PLEASANT VIEW -- In a city that has enjoyed its small-town atmosphere, candidates for mayor and city council are debating ways to increase revenue, and do it without breaking their small-town traditions.
Mayor Doug Clifford is running for re-election, citing his past successes as mayor.
"We've weathered our recession and have been able to grow in parks and recreation," Clifford said. "Moving forward, my platform is to improve the economic base of the city."
The mayor announced plans for a joint development project with Farr West on 2700 North near Interstate 15. The project will bring in commercial and industrial growth along with more tax revenue, he said.
Competing against Clifford for the mayor's office is City Councilman Toby Mileski.

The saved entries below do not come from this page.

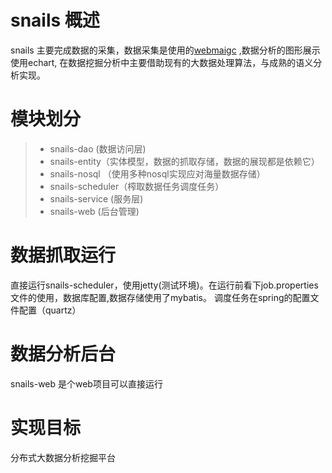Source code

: snails 概述
======

snails 主要完成数据的采集，数据采集是使用的[webmaigc](https://github.com/code4craft/webmagic) ,数据分析的图形展示使用echart,
在数据挖掘分析中主要借助现有的大数据处理算法，与成熟的语义分析实现。


模块划分
======
> * snails-dao (数据访问层)
> * snails-entity（实体模型，数据的抓取存储，数据的展现都是依赖它）
> * snails-nosql （使用多种nosql实现应对海量数据存储）
> * snails-scheduler（榨取数据任务调度任务）
> * snails-service (服务层)
> * snails-web (后台管理)

数据抓取运行
======
直接运行snails-scheduler，使用jetty(测试环境)。在运行前看下job.properties文件的使用，数据库配置,数据存储使用了mybatis。
调度任务在spring的配置文件配置（quartz）

数据分析后台
======
snails-web 是个web项目可以直接运行


实现目标
======
分布式大数据分析挖掘平台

Mileski said commercial growth is the way to go, but that will be challenging due to the city's small population. He suggests aggressive marketing in order to attract more business.
"We need to hire someone like a broker or marketing firm," he said. "We need to show that Pleasant View is the place to do your business at. We have too many of our wealthy, affluent residents driving to Riverdale for their shopping."
Mileski also wants to increase communication between the city and the public, suggesting that his own blog gets as many hits as the city's website.
An an incumbent, City Councilman Scott Boehme said his biggest worry is that the need for more revenue and commercial growth will push the development of large apartment complexes in order to increase rooftop count.
"I favor keeping residential growth the way it is," Boehme said. "These big complexes just don't fit with the atmosphere we have here."
Boehme is in favor of pushing commercial development along 2700 North. He said there is a lot of potential for the city to grow in that aspect and doing so will avoid tax increases for residents.
A challenger for city council, Steve Gibson said he can be the voice of common sense for the people.
Gibson is against apartments and other pushes for big residential growth, but in favor of the Farr West project that could bring in more commercial revenue.
On top of the need for growth, improvements to infrastructure are needed, he said.
"Because we don't have a lot of money, we need to be wise in our spending," Gibson said.
Roads and water lines need work, but raising taxes to do it is not preferable, he said.
The other candidate vying for a council seat is middle school teacher Merril Harris. He said growth should be controlled and any push for commercial development should be kept away from the city's residential areas and over on 2700 North.
"We should also spend more time promoting the businesses that are already here," Harris said.
There are some great local businesses that could some more support from the city, he said.